_PROVIDED DATA_
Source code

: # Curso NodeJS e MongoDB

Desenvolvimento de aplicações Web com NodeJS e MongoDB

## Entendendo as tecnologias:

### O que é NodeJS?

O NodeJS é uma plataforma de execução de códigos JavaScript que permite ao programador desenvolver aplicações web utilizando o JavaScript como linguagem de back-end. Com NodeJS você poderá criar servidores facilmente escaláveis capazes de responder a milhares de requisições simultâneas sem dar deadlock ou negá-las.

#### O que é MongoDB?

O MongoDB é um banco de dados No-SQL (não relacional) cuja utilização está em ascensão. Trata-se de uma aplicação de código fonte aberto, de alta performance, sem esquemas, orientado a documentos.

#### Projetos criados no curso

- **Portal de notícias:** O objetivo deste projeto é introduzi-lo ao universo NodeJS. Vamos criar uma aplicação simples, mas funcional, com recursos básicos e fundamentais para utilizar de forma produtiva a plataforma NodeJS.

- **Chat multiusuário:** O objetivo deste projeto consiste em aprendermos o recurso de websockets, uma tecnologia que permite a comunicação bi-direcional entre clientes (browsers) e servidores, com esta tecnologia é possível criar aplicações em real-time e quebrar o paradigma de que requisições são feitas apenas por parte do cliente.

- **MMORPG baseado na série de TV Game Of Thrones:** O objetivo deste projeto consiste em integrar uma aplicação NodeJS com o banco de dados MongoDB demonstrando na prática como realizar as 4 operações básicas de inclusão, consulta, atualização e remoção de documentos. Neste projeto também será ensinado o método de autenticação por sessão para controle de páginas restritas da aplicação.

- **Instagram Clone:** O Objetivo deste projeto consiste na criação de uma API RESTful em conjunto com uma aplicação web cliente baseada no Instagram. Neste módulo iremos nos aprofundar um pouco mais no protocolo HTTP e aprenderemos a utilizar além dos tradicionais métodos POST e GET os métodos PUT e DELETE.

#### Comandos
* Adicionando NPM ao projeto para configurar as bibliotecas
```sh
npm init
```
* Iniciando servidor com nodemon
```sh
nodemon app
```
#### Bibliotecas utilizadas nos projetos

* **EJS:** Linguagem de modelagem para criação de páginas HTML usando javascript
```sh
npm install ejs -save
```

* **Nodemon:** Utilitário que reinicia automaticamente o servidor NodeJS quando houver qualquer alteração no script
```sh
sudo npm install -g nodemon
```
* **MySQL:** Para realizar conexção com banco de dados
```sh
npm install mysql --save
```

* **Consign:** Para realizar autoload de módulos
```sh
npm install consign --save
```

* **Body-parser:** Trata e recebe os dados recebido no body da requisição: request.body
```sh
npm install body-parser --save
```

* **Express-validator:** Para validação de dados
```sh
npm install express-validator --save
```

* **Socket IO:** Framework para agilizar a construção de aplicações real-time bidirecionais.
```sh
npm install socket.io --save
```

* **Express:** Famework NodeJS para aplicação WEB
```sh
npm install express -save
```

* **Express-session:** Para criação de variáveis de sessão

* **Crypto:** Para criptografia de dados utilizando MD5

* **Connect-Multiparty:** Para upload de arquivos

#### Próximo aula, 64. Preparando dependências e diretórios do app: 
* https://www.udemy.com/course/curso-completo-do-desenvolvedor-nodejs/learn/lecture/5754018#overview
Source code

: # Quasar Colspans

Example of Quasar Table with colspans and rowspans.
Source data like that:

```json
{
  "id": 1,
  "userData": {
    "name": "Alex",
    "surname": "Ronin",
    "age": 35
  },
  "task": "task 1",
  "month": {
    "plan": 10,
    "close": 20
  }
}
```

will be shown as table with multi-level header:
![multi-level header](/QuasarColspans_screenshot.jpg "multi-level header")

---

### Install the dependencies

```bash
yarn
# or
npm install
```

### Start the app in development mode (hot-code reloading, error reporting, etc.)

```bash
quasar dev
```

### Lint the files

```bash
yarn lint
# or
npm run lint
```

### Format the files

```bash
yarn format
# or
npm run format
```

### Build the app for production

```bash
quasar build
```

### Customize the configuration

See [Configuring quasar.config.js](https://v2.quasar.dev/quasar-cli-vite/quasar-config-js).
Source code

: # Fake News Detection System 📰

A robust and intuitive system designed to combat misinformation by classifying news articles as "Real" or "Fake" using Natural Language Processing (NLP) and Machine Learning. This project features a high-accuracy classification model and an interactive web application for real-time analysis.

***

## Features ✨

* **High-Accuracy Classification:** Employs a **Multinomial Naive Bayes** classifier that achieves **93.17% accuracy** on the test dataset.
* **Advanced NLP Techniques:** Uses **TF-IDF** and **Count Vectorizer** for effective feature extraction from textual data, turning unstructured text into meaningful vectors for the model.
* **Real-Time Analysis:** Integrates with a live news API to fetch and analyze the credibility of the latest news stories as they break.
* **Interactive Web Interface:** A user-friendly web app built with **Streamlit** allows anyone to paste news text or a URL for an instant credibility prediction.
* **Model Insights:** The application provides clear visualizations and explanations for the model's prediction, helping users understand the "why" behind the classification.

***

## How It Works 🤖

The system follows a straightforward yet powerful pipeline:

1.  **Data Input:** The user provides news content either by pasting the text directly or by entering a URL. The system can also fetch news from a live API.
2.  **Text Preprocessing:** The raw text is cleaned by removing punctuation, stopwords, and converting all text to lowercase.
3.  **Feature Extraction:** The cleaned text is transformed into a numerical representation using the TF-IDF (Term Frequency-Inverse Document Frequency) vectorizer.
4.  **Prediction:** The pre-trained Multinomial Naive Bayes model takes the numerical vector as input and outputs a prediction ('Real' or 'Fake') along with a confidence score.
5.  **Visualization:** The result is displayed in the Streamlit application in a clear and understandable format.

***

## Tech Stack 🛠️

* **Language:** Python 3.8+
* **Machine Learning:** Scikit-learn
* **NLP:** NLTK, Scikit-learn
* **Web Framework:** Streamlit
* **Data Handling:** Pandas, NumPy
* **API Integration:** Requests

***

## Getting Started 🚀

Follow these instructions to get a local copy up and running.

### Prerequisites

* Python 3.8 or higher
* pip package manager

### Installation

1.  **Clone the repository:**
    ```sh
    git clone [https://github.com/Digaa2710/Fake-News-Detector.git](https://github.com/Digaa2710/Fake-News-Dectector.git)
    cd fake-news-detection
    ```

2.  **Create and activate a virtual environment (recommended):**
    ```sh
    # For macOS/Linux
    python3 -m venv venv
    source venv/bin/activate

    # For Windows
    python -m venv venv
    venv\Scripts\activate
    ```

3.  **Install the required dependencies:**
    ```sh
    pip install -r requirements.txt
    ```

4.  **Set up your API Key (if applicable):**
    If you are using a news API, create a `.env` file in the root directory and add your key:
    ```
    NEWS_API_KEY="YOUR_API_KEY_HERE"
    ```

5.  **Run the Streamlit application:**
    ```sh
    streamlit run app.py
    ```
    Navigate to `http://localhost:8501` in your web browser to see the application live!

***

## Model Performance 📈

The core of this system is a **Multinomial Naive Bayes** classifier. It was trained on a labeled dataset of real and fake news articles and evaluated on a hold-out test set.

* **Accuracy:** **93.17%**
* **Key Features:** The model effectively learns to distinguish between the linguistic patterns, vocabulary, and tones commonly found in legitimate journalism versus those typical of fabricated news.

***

_EXERCISE PROMPT_
What the answer needs is every line from the data above with "Scikit" in it.

_ANSWER SECTION_
* **Machine Learning:** Scikit-learn
* **NLP:** NLTK, Scikit-learn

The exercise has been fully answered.